Only one stretch of the data below is wanted: the lines from the one with "Task 11- Write" through the one with "Task 14- Write", repeated exactly.

Records from a dataset:

□ □ □ □ □ □ □

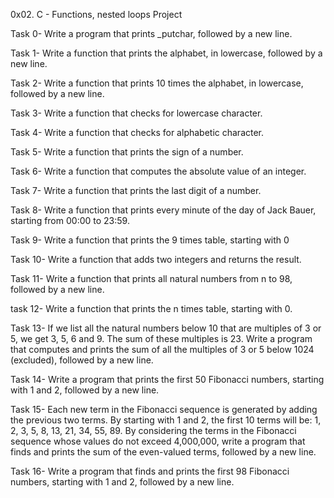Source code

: 0x02. C - Functions, nested loops Project

Task 0- Write a program that prints _putchar, followed by a new line.

Task 1- Write a function that prints the alphabet, in lowercase, followed by a new line.

Task 2- Write a function that prints 10 times the alphabet, in lowercase, followed by a new line.


Task 3- Write a function that checks for lowercase character.

Task 4- Write a function that checks for alphabetic character.

Task 5- Write a function that prints the sign of a number.

Task 6- Write a function that computes the absolute value of an integer.

Task 7- Write a function that prints the last digit of a number.

Task 8- Write a function that prints every minute of the day of Jack Bauer, starting from 00:00 to 23:59.

Task 9- Write a function that prints the 9 times table, starting with 0

Task 10- Write a function that adds two integers and returns the result.

Task 11- Write a function that prints all natural numbers from n to 98, followed by a new line.

task 12- Write a function that prints the n times table, starting with 0.

Task 13- If we list all the natural numbers below 10 that are multiples of 3 or 5, we get 3, 5, 6 and 9. The sum of these multiples is 23. Write a program that computes and prints the sum of all the multiples of 3 or 5 below 1024 (excluded), followed by a new line.

Task 14- Write a program that prints the first 50 Fibonacci numbers, starting with 1 and 2, followed by a new line.

Task 15- Each new term in the Fibonacci sequence is generated by adding the previous two terms. By starting with 1 and 2, the first 10 terms will be: 1, 2, 3, 5, 8, 13, 21, 34, 55, 89. By considering the terms in the Fibonacci sequence whose values do not exceed 4,000,000, write a program that finds and prints the sum of the even-valued terms, followed by a new line.

Task 16- Write a program that finds and prints the first 98 Fibonacci numbers, starting with 1 and 2, followed by a new line.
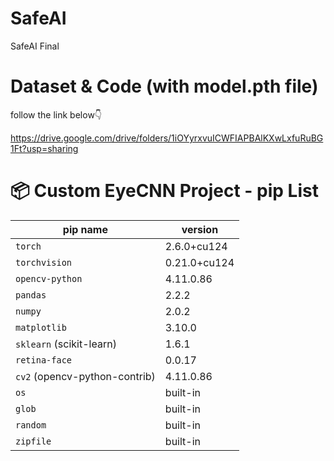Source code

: # SafeAI
SafeAI Final

# Dataset & Code (with model.pth file)

follow the link below👇 

https://drive.google.com/drive/folders/1iOYyrxvuICWFIAPBAlKXwLxfuRuBG1Ft?usp=sharing



# 📦 Custom EyeCNN Project - pip List

| pip name             | version       |
|----------------------|------------|
| `torch`              | 2.6.0+cu124 |
| `torchvision`        | 0.21.0+cu124 |
| `opencv-python`      | 4.11.0.86   |
| `pandas`             | 2.2.2       |
| `numpy`              | 2.0.2       |
| `matplotlib`         | 3.10.0      |
| `sklearn` (scikit-learn) | 1.6.1  |
| `retina-face`        | 0.0.17      |
| `cv2` (opencv-python-contrib) | 4.11.0.86 |
| `os`                 | built-in    |
| `glob`               | built-in    |
| `random`             | built-in    |
| `zipfile`            | built-in    |
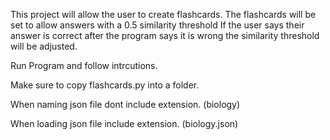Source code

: This project will allow the user to create flashcards.
The flashcards will be set to allow answers with a 0.5 similarity threshold
If the user says their answer is correct after the program says it is wrong the similarity threshold will be adjusted.

Run Program and follow intrcutions.

Make sure to copy flashcards.py into a folder.

When naming json file dont include extension. (biology)

When loading json file include extension. (biology.json)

□ □ □ □ □ □ □

__Reply__
Task 11- Write a function that prints all natural numbers from n to 98, followed by a new line.

task 12- Write a function that prints the n times table, starting with 0.

Task 13- If we list all the natural numbers below 10 that are multiples of 3 or 5, we get 3, 5, 6 and 9. The sum of these multiples is 23. Write a program that computes and prints the sum of all the multiples of 3 or 5 below 1024 (excluded), followed by a new line.

Task 14- Write a program that prints the first 50 Fibonacci numbers, starting with 1 and 2, followed by a new line.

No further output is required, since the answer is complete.